There was an element of optimism that Ukraine/Russian peace talks were able to make headway while the yen was undermined by expectations that the Bank of Japan would maintain a very dovish stance. Overall, the dollar posted a fresh 5-year high near 117.90 in Asia on Monday before a slight correction.
GBP
The latest Bank of England survey on inflation expectations recorded an increase in the 1-year expectations index to 4.3% from 3.2% previously and the highest reading since November 2008. The latest Yougov survey also reported that 5-year expectations matched record highs at 4.1%.
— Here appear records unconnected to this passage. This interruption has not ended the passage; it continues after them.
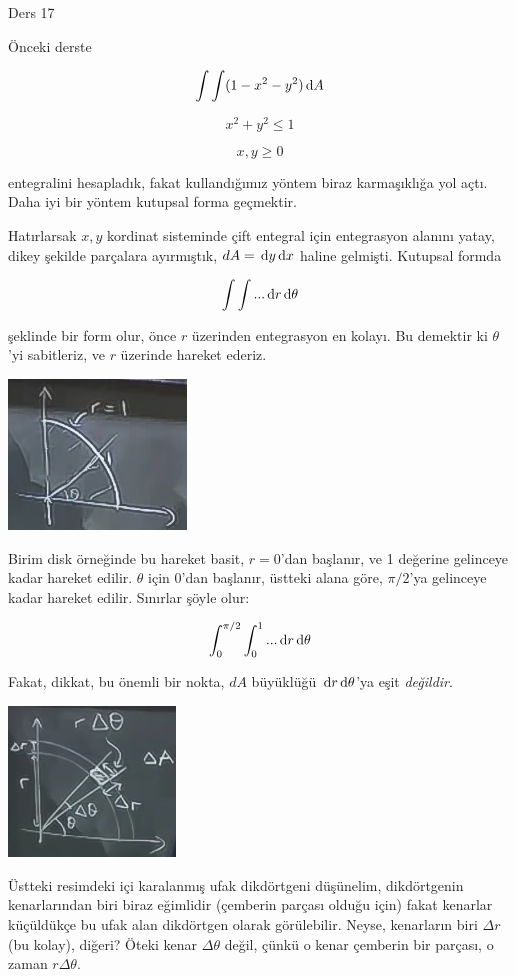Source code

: \documentclass[12pt,fleqn]{article}\usepackage{../../common}
\begin{document}
Ders 17

Önceki derste 

$$ \int \int (1-x^2-y^2) \,\mathrm{d} A $$

$$ x^2+y^2 \le 1 $$

$$ x,y \ge 0 $$

entegralini hesapladık, fakat kullandığımız yöntem biraz karmaşıklığa yol
açtı. Daha iyi bir yöntem kutupsal forma geçmektir. 

Hatırlarsak $x,y$ kordinat sisteminde çift entegral için entegrasyon alanını
yatay, dikey şekilde parçalara ayırmıştık, $dA = \,\mathrm{d} y \,\mathrm{d} x$ haline
gelmişti. Kutupsal formda

$$ \int \int  ... \,\mathrm{d} r \,\mathrm{d} \theta$$

şeklinde bir form olur, önce $r$ üzerinden entegrasyon en kolayı. Bu
demektir ki $\theta$'yi sabitleriz, ve $r$ üzerinde hareket ederiz. 

\includegraphics[height=4cm]{17_1.png}

Birim disk örneğinde bu hareket basit, $r=0$'dan başlanır, ve 1 değerine
gelinceye kadar hareket edilir. $\theta$ için 0'dan başlanır, üstteki alana
göre, $\pi/2$'ya gelinceye kadar hareket edilir. Sınırlar şöyle olur:

$$ \int_0^{\pi/2} \int_0^1  ... \,\mathrm{d} r \,\mathrm{d} \theta$$

Fakat, dikkat, bu önemli bir nokta, $dA$ büyüklüğü $\,\mathrm{d} r \,\mathrm{d} \theta$'ya eşit
{\em değildir}.

\includegraphics[height=4cm]{17_2.png}

Üstteki resimdeki içi karalanmış ufak dikdörtgeni düşünelim, dikdörtgenin
kenarlarından biri biraz eğimlidir (çemberin parçası olduğu için) fakat kenarlar
küçüldükçe bu ufak alan dikdörtgen olarak görülebilir. Neyse, kenarların biri
$\Delta r$ (bu kolay), diğeri? Öteki kenar $\Delta \theta$ değil, çünkü o kenar
çemberin bir parçası, o zaman $r \Delta \theta$.
\end{document}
There are strong markets expectations that the Bank of England will sanction a third successive rate increase at this week’s policy meeting, especially given the need to keep inflation expectations in check. The bank will, however, also be very uneasy over the risk of triggering a downturn in the economy.
Sterling was unable to secure any significant traction during Friday with markets still fretting over the threat of deteriorating domestic economic conditions as higher energy prices bite. The UK currency dipped to below 1.3050 against the dollar and to near 1.3000 with the Euro slightly lower around 0.8360.
CFTC data recorded an increase in short Sterling positions to over 12,000 contracts in the latest week with funds generally cautious over the outlook for the economy.
Sterling remained fragile and was held around 1.3025 against the dollar on Monday while the Euro recovered to 0.8385.
CHF
The Swiss franc continued to gain an element of support on defensive grounds during Friday, especially with underlying caution over Ukraine developments. The franc was, however, hampered by yield trends with the National Bank seen as lagging any global tightening while there are strong expectations that the Federal Reserve will raise rates multiple times this year. The Euro settled around 1.0220, but the dollar advanced to near 0.9330.
Yield trends continued to hamper the franc on Monday with the dollar securing a further slight advance to fresh 3-month highs around 0.9360.